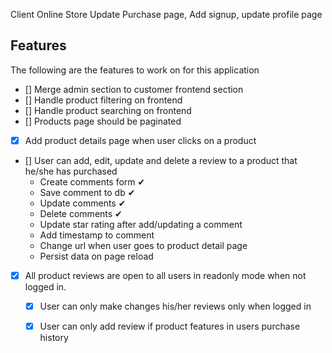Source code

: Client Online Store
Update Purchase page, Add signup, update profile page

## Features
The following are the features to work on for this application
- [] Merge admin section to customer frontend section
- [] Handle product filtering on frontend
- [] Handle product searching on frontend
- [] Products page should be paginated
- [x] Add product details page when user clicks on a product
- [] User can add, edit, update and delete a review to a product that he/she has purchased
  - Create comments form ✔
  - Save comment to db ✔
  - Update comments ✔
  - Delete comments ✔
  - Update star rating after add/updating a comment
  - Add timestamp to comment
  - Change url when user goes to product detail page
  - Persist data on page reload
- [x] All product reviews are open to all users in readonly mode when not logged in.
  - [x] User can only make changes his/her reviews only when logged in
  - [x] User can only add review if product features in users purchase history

--

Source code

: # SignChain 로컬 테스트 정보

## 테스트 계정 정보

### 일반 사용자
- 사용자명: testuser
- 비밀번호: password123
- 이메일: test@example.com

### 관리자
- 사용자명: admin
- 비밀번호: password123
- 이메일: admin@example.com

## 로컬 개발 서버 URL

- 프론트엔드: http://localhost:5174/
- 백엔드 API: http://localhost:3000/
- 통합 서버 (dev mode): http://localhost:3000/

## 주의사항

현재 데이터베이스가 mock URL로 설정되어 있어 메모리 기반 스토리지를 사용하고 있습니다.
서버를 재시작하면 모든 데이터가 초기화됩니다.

Work item: Pull from the data each line where the string "Handle" turns up.

Reply to the task:
- [] Handle product filtering on frontend
- [] Handle product searching on frontend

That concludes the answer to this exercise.